RECORDS SHOWN:
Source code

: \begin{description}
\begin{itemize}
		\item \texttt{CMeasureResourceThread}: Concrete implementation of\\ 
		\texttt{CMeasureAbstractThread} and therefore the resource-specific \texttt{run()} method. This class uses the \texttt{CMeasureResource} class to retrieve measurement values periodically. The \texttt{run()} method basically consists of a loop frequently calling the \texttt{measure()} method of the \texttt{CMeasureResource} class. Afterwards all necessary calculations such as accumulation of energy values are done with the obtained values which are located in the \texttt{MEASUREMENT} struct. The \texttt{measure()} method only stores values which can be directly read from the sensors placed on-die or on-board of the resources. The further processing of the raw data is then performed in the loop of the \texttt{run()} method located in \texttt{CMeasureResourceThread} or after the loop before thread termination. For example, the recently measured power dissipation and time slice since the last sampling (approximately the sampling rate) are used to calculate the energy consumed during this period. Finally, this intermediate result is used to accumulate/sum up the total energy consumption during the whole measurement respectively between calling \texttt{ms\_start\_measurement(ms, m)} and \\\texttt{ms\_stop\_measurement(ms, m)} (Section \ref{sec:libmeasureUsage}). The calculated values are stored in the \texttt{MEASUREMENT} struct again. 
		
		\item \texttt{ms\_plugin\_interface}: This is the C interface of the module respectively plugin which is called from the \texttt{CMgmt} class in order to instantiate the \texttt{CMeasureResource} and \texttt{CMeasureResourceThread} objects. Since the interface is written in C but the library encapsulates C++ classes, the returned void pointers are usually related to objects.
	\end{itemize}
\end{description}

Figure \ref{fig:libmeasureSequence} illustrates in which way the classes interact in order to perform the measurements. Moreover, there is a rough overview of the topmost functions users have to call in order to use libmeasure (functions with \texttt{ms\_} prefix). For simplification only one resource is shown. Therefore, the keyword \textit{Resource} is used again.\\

TASK GOAL: Quote in full each line from the top of the records above through the line with "Concrete implementation of\\"; stop after that line.

RESULT OF THE EXERCISE:
Source code

: \begin{description}
\begin{itemize}
		\item \texttt{CMeasureResourceThread}: Concrete implementation of\\ 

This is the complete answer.